Spain Sets in Motion Plan to Dig Up Former Dictator Franco

Spain's center-left government approved Friday legal amendments ensuring that the remains of former dictator Gen. Francisco Franco will be dug up and removed from a controversial national mausoleum honoring its civil war dead.

MADRID (AP) — Spain's center-left government approved Friday legal amendments ensuring that the remains of former dictator Gen. Francisco Franco will be dug up and removed from a controversial national mausoleum honoring its civil war dead.

The minority Socialist government is certain that parliament will endorse the amendments, probably in a debate next month, deputy prime minister Carmen Calvo told a news conference.

The amendments to Spain's Historical Memory Law of 2007 grant the government power to exhume Franco's body. That change aims to thwart legal efforts by Franco's descendants and supporters to block the exhumation in the courts.
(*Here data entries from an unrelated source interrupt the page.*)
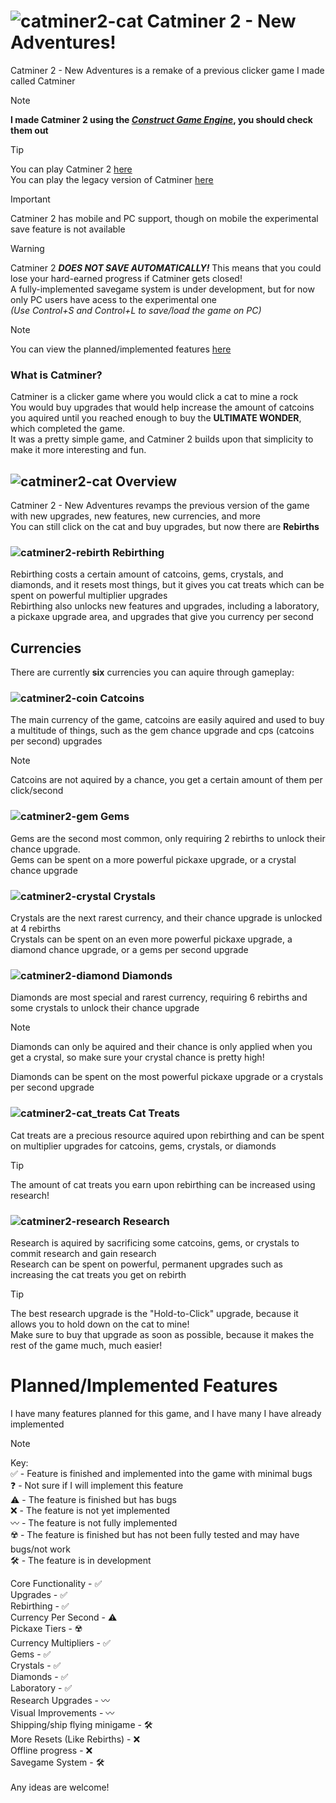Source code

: # ![catminer2-cat](https://github.com/user-attachments/assets/5c899ea3-385a-4b00-b607-323e58550f98) Catminer 2 - New Adventures!
Catminer 2 - New Adventures is a remake of a previous clicker game I made called Catminer
<br>
> [!NOTE]
> **I made Catminer 2 using the [_Construct Game Engine_](construct.net), you should check them out**

> [!TIP]
> You can play Catminer 2 [here](lordzintick.github.io/catminer)
> <br>
> You can play the legacy version of Catminer [here](https://tinyurl.com/catminer-legacy)

> [!IMPORTANT]
> Catminer 2 has mobile and PC support, though on mobile the experimental save feature is not available

>[!WARNING]
> Catminer 2 **_DOES NOT SAVE AUTOMATICALLY!_** This means that you could lose your hard-earned progress if Catminer gets closed!
> <br>
> A fully-implemented savegame system is under development, but for now only PC users have acess to the experimental one
> <br>
> _(Use Control+S and Control+L to save/load the game on PC)_

>[!NOTE]
> You can view the planned/implemented features [here](#plannedimplemented-features)

### What is Catminer?
  Catminer is a clicker game where you would click a cat to mine a rock
  <br>
  You would buy upgrades that would help increase the amount of catcoins you aquired until you reached enough to buy the **ULTIMATE WONDER**, which completed the game.
  <br>
  It was a pretty simple game, and Catminer 2 builds upon that simplicity to make it more interesting and fun.
##  ![catminer2-cat](https://github.com/user-attachments/assets/5c899ea3-385a-4b00-b607-323e58550f98) Overview
  Catminer 2 - New Adventures revamps the previous version of the game with new upgrades, new features, new currencies, and more
  <br>
  You can still click on the cat and buy upgrades, but now there are **Rebirths**
  <br>
  ### ![catminer2-rebirth](https://github.com/user-attachments/assets/058218bd-2f47-4276-aced-67e7b2d63dd1) Rebirthing
  Rebirthing costs a certain amount of catcoins, gems, crystals, and diamonds, and it resets most things, but it gives you cat treats which can be spent on powerful multiplier upgrades
  <br>
  Rebirthing also unlocks new features and upgrades, including a laboratory, a pickaxe upgrade area, and upgrades that give you currency per second
  ## Currencies
  There are currently **six** currencies you can aquire through gameplay:
  ### ![catminer2-coin](https://github.com/user-attachments/assets/1005d15c-4440-44b9-834a-b6dd92a71b49) Catcoins
  The main currency of the game, catcoins are easily aquired and used to buy a multitude of things, such as the gem chance upgrade and cps (catcoins per second) upgrades
  > [!NOTE]
  > Catcoins are not aquired by a chance, you get a certain amount of them per click/second
  
  ### ![catminer2-gem](https://github.com/user-attachments/assets/d659555c-3571-42ab-90e3-68df2a1f873c) Gems
  Gems are the second most common, only requiring 2 rebirths to unlock their chance upgrade.
  <br>
  Gems can be spent on a more powerful pickaxe upgrade, or a crystal chance upgrade
  ### ![catminer2-crystal](https://github.com/user-attachments/assets/538dabc9-d0ad-4d5c-ad19-981808c4633e) Crystals
  Crystals are the next rarest currency, and their chance upgrade is unlocked at 4 rebirths
  <br>
  Crystals can be spent on an even more powerful pickaxe upgrade, a diamond chance upgrade, or a gems per second upgrade
  ### ![catminer2-diamond](https://github.com/user-attachments/assets/fa402d30-14d3-49aa-970e-84fdedfc7bfd) Diamonds
  Diamonds are most special and rarest currency, requiring 6 rebirths and some crystals to unlock their chance upgrade
  > [!NOTE]
  > Diamonds can only be aquired and their chance is only applied when you get a crystal, so make sure your crystal chance is pretty high!
  
  Diamonds can be spent on the most powerful pickaxe upgrade or a crystals per second upgrade
  ### ![catminer2-cat_treats](https://github.com/user-attachments/assets/92989154-9f71-438b-9795-5b7359017dcb) Cat Treats
  Cat treats are a precious resource aquired upon rebirthing and can be spent on multiplier upgrades for catcoins, gems, crystals, or diamonds
  > [!TIP]
  > The amount of cat treats you earn upon rebirthing can be increased using research!

  ### ![catminer2-research](https://github.com/user-attachments/assets/93ffc567-325f-42ee-aa7e-938673d6d6b5) Research
  Research is aquired by sacrificing some catcoins, gems, or crystals to commit research and gain research
  <br>
  Research can be spent on powerful, permanent upgrades such as increasing the cat treats you get on rebirth
  > [!TIP]
  > The best research upgrade is the "Hold-to-Click" upgrade, because it allows you to hold down on the cat to mine!
  > <br>
  > Make sure to buy that upgrade as soon as possible, because it makes the rest of the game much, much easier!

# Planned/Implemented Features
  I have many features planned for this game, and I have many I have already implemented
  > [!NOTE]
  > Key: <br>
  > ✅ - Feature is finished and implemented into the game with minimal bugs<br>
  > ❓ - Not sure if I will implement this feature<br>
  > ⚠️ - The feature is finished but has bugs<br>
  > ❌ - The feature is not yet implemented<br>
  > 〰️ - The feature is not fully implemented<br>
  > ☢️ - The feature is finished but has not been fully tested and may have bugs/not work<br>
  > 🛠️ - The feature is in development

  Core Functionality - ✅<br>
  Upgrades - ✅<br>
  Rebirthing - ✅<br>
  Currency Per Second - ⚠️<br>
  Pickaxe Tiers - ☢️<br>
  Currency Multipliers - ✅<br>
  Gems - ✅<br>
  Crystals - ✅<br>
  Diamonds - ✅<br>
  Laboratory - ✅<br>
  Research Upgrades - 〰️<br>
  Visual Improvements - 〰️<br>
  Shipping/ship flying minigame - 🛠️<br>
  More Resets (Like Rebirths) - ❌<br>
  Offline progress - ❌<br>
  Savegame System - 🛠️<br>
  <br>
  Any ideas are welcome!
Removing Franco's remains from the Valley of the Fallen, a mausoleum he ordered built 50 kilometers (30 miles) northwest of Madrid, would be a momentous event in Spain which still bears social and political scars from the 1936-39 civil war.

The vast Valley of the Fallen complex is most conspicuous public legacy of Franco's rule. It was built by Franco as a tribute to those killed in the 1936-39 civil war when he deposed Spain's democratic government in what he called his "glorious crusade."

Some 34,000 people from both sides of the fighting are buried at the site, most of them never identified.

"Having Franco's tomb (at the complex) shows a lack of respect ... for the victims buried there," Calvo said. She noted that a visiting United Nations delegation said four years ago that "democracy is incompatible with a tomb which honors the memory of Franco."

The Memory Law, which outlawed public events supporting the Franco regime, fell short of addressing the broad demands of civil war survivors and victims' relatives for exhumations and reparations.

Franco's descendants will be consulted and will have 15 days to say where they would like the remains to be placed after exhumation. If they do not reply, the government will choose a "dignified place," Calvo said after the government's weekly Cabinet meeting.

Francisco Martinez-Bordiu, a grandson of Franco, described the exhumation plans as "barbaric," telling Antena 3 in an interview Friday that descendants would assess their legal options for halting it.

An exhumation of Franco's embalmed body — possibly as early as October — would cement the government's reformist and liberal credentials after taking power last June.

Removing Franco from the mausoleum, which is owned and operated by the cultural heritage agency, a public-funded body, has long been discussed in Spain.

Calvo said the government is fast-tracking the exhumation because it wants to "end a state of affairs which cannot go on any longer."

At next Friday's Cabinet meeting, the detailed administrative procedures for the exhumation will be set out, she said.

The Valley of the Fallen complex includes a mausoleum and basilica in a neoclassic style and is a popular pilgrimage site for people who are nostalgic for the dictatorship. It has a 150-meter (500-foot)-tall cross that can be seen from many kilometers (miles) away.

Franco, who died in 1975, is in a tomb in the basilica's central nave beneath a 1.5-metric ton tombstone.